Repeat each entry. Keep every line exactly as it is.

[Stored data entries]
◆ ◆ ◆ ◆ ◆

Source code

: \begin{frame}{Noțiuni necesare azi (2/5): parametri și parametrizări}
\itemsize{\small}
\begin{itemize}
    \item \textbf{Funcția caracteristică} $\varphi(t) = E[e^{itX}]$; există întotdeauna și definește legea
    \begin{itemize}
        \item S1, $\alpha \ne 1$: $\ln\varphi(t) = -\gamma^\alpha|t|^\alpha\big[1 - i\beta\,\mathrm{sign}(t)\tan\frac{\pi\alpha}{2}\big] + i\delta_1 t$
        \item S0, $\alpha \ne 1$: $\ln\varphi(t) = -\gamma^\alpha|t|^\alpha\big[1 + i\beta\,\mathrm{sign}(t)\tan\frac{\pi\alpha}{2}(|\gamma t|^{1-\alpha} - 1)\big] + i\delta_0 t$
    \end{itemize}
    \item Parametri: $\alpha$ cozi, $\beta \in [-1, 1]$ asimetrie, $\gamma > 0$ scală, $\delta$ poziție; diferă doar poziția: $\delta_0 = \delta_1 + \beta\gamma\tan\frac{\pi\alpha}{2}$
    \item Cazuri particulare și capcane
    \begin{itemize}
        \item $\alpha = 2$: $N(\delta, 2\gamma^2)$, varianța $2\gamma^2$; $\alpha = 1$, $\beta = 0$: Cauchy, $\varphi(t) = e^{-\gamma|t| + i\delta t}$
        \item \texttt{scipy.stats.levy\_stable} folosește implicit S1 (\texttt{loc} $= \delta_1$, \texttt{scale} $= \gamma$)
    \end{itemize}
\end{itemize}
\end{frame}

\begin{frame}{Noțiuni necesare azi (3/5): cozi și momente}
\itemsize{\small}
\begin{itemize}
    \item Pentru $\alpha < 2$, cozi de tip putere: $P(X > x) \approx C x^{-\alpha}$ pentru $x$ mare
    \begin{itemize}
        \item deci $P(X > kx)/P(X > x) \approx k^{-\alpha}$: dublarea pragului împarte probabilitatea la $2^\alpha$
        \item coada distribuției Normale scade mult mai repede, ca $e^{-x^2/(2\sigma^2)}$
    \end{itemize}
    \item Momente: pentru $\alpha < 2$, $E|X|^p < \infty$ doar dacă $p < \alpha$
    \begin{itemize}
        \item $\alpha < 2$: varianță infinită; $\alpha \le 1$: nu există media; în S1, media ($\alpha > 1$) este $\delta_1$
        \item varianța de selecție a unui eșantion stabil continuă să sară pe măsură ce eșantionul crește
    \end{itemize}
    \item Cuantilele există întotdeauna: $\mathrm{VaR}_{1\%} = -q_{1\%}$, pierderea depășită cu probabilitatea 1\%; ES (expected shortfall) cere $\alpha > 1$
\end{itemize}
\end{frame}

◆ ◆ ◆ ◆ ◆

Task output:
Source code

: \begin{frame}{Noțiuni necesare azi (2/5): parametri și parametrizări}
\itemsize{\small}
\begin{itemize}
    \item \textbf{Funcția caracteristică} $\varphi(t) = E[e^{itX}]$; există întotdeauna și definește legea
    \begin{itemize}
        \item S1, $\alpha \ne 1$: $\ln\varphi(t) = -\gamma^\alpha|t|^\alpha\big[1 - i\beta\,\mathrm{sign}(t)\tan\frac{\pi\alpha}{2}\big] + i\delta_1 t$
        \item S0, $\alpha \ne 1$: $\ln\varphi(t) = -\gamma^\alpha|t|^\alpha\big[1 + i\beta\,\mathrm{sign}(t)\tan\frac{\pi\alpha}{2}(|\gamma t|^{1-\alpha} - 1)\big] + i\delta_0 t$
    \end{itemize}
    \item Parametri: $\alpha$ cozi, $\beta \in [-1, 1]$ asimetrie, $\gamma > 0$ scală, $\delta$ poziție; diferă doar poziția: $\delta_0 = \delta_1 + \beta\gamma\tan\frac{\pi\alpha}{2}$
    \item Cazuri particulare și capcane
    \begin{itemize}
        \item $\alpha = 2$: $N(\delta, 2\gamma^2)$, varianța $2\gamma^2$; $\alpha = 1$, $\beta = 0$: Cauchy, $\varphi(t) = e^{-\gamma|t| + i\delta t}$
        \item \texttt{scipy.stats.levy\_stable} folosește implicit S1 (\texttt{loc} $= \delta_1$, \texttt{scale} $= \gamma$)
    \end{itemize}
\end{itemize}
\end{frame}

\begin{frame}{Noțiuni necesare azi (3/5): cozi și momente}
\itemsize{\small}
\begin{itemize}
    \item Pentru $\alpha < 2$, cozi de tip putere: $P(X > x) \approx C x^{-\alpha}$ pentru $x$ mare
    \begin{itemize}
        \item deci $P(X > kx)/P(X > x) \approx k^{-\alpha}$: dublarea pragului împarte probabilitatea la $2^\alpha$
        \item coada distribuției Normale scade mult mai repede, ca $e^{-x^2/(2\sigma^2)}$
    \end{itemize}
    \item Momente: pentru $\alpha < 2$, $E|X|^p < \infty$ doar dacă $p < \alpha$
    \begin{itemize}
        \item $\alpha < 2$: varianță infinită; $\alpha \le 1$: nu există media; în S1, media ($\alpha > 1$) este $\delta_1$
        \item varianța de selecție a unui eșantion stabil continuă să sară pe măsură ce eșantionul crește
    \end{itemize}
    \item Cuantilele există întotdeauna: $\mathrm{VaR}_{1\%} = -q_{1\%}$, pierderea depășită cu probabilitatea 1\%; ES (expected shortfall) cere $\alpha > 1$
\end{itemize}
\end{frame}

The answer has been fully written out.